*** Opening Records supplied ***

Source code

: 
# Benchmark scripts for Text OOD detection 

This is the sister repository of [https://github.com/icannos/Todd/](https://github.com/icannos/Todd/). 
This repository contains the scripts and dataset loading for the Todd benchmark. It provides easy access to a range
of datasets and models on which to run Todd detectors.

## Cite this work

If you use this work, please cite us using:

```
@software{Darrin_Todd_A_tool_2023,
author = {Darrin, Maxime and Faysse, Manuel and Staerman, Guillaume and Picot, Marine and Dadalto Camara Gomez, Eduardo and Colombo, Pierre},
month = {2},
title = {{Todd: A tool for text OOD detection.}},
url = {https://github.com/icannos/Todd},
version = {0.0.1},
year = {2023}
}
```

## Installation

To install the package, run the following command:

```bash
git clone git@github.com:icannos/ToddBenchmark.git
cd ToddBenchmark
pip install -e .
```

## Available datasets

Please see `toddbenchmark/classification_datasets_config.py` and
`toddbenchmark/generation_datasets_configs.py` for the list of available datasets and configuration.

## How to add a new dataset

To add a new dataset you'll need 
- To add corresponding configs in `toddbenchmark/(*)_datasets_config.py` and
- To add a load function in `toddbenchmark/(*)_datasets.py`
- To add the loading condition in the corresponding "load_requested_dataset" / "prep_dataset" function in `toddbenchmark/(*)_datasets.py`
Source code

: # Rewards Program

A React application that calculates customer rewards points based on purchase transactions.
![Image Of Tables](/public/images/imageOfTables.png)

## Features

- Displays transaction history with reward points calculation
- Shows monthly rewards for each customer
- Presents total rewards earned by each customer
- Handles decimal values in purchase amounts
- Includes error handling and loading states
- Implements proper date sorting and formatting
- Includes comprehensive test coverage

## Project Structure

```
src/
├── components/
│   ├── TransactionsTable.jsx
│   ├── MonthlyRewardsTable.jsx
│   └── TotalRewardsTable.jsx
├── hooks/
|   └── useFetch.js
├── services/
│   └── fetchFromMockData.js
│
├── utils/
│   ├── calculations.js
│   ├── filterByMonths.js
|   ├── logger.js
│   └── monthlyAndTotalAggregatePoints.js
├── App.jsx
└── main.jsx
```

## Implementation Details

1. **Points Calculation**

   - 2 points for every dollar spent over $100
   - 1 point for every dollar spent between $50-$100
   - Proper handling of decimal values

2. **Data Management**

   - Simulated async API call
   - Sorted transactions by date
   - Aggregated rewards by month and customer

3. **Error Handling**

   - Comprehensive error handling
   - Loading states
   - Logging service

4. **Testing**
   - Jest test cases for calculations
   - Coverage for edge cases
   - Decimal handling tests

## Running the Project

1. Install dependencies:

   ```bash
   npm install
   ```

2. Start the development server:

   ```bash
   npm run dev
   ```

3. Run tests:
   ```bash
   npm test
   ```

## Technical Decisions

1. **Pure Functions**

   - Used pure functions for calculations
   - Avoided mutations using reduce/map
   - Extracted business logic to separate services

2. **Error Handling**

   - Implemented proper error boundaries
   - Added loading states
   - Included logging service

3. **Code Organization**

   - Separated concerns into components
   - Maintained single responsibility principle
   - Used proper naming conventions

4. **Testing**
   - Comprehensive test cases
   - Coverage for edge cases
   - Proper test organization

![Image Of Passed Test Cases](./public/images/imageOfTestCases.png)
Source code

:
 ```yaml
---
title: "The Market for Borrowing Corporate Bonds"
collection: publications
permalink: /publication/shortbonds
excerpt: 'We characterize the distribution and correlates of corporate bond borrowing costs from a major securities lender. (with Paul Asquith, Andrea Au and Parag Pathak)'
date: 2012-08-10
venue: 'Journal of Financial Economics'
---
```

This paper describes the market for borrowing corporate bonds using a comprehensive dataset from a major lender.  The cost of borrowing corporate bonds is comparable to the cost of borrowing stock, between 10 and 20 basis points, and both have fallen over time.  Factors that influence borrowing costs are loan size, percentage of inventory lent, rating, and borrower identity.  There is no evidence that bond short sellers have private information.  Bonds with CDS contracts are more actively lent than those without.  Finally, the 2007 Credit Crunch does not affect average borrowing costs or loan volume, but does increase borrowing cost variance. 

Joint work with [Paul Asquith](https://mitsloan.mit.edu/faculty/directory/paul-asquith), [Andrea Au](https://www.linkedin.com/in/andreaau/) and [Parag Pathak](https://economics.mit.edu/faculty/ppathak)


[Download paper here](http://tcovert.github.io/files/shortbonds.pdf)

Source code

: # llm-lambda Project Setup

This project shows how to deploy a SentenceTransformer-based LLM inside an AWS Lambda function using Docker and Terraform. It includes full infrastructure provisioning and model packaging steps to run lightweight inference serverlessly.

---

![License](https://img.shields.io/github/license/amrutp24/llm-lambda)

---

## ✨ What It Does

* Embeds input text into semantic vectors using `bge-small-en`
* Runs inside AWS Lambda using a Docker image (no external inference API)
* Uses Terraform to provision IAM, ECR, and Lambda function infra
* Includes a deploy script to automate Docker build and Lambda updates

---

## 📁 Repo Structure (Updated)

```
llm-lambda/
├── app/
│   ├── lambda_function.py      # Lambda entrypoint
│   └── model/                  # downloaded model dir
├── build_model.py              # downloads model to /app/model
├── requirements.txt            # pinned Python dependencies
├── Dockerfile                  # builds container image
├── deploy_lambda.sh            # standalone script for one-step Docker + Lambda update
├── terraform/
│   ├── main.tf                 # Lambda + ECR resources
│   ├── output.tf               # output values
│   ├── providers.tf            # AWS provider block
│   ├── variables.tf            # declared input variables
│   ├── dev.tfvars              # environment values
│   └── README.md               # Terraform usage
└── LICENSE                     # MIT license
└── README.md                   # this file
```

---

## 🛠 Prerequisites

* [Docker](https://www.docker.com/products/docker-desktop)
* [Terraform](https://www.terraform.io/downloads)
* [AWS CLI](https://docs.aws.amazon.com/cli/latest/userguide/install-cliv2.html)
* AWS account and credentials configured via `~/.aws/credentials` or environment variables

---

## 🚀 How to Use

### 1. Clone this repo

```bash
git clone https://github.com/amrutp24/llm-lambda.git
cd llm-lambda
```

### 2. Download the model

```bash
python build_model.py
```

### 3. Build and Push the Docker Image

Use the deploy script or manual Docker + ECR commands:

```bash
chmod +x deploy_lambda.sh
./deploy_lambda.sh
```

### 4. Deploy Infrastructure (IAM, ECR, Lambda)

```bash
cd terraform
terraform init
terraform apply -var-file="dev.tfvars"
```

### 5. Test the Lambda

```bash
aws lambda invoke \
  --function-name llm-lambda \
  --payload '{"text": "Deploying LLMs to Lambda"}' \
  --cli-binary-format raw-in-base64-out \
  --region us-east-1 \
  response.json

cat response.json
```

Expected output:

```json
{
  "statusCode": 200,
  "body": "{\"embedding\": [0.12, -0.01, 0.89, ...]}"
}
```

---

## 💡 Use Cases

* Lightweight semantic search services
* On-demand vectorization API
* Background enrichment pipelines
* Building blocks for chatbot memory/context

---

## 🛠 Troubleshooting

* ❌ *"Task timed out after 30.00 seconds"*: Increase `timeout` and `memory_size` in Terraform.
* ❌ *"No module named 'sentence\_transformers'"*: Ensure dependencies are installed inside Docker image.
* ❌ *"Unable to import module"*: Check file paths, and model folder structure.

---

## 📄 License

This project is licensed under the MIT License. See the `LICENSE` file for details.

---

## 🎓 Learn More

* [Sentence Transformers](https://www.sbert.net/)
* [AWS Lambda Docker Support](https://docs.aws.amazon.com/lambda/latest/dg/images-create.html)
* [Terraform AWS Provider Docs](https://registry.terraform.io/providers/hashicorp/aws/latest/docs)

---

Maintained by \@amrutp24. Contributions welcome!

*** Closing Records supplied ***
*** Opening Records supplied ***

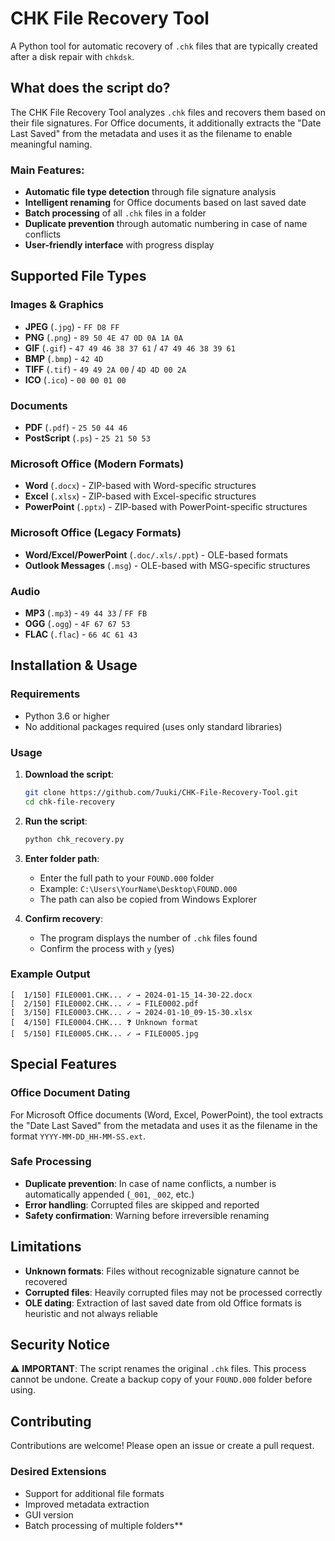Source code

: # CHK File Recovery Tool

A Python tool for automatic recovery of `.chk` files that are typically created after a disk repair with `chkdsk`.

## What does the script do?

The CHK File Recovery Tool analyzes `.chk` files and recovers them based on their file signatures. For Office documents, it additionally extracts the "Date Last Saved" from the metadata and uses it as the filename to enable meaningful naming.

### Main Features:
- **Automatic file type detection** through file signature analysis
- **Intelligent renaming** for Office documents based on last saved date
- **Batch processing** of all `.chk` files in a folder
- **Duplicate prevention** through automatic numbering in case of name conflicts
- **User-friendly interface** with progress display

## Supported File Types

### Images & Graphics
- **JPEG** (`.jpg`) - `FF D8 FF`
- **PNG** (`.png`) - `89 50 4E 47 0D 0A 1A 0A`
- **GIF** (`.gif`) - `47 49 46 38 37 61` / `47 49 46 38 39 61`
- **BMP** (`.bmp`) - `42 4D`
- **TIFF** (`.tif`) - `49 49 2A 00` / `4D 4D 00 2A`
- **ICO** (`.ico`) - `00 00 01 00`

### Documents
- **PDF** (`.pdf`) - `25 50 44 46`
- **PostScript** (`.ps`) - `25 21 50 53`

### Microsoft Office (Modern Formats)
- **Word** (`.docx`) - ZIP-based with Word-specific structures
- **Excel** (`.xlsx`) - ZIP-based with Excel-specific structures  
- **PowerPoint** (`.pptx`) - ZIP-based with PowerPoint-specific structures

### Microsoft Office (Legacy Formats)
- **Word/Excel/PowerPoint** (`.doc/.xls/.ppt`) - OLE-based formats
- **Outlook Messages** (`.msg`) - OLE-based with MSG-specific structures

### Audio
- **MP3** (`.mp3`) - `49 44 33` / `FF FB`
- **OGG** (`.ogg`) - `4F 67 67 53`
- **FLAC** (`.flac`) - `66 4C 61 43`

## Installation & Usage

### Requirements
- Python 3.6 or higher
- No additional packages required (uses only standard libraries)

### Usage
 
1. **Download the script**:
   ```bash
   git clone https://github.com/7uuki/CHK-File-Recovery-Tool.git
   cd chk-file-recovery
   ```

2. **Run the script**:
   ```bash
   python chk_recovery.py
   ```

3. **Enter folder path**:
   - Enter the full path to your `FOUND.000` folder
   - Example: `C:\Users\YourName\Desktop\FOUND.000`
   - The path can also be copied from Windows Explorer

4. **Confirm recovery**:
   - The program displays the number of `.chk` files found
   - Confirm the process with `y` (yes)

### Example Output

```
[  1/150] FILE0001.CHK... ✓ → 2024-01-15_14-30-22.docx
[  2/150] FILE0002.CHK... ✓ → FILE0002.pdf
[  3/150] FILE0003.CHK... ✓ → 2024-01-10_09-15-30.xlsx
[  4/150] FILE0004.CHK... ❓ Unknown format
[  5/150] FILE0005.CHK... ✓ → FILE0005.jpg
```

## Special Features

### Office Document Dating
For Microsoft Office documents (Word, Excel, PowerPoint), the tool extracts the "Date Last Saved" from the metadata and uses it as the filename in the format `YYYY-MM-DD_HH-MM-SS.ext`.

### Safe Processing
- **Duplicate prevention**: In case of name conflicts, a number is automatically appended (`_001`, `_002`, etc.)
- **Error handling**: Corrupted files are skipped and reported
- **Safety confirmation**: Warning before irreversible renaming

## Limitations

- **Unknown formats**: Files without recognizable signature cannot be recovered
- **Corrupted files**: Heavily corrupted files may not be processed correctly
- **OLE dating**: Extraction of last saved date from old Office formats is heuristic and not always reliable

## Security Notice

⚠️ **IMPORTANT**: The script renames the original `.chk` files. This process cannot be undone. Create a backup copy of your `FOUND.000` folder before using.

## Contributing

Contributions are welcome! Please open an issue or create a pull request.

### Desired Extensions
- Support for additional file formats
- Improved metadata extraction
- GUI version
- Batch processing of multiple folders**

*** Closing Records supplied ***

Only the lines from the one containing "To install the" through the one containing "- To add a load" are to be retyped, both boundary lines included, with no other material.

= Answer =
To install the package, run the following command:

```bash
git clone git@github.com:icannos/ToddBenchmark.git
cd ToddBenchmark
pip install -e .
```

## Available datasets

Please see `toddbenchmark/classification_datasets_config.py` and
`toddbenchmark/generation_datasets_configs.py` for the list of available datasets and configuration.

## How to add a new dataset

To add a new dataset you'll need 
- To add corresponding configs in `toddbenchmark/(*)_datasets_config.py` and
- To add a load function in `toddbenchmark/(*)_datasets.py`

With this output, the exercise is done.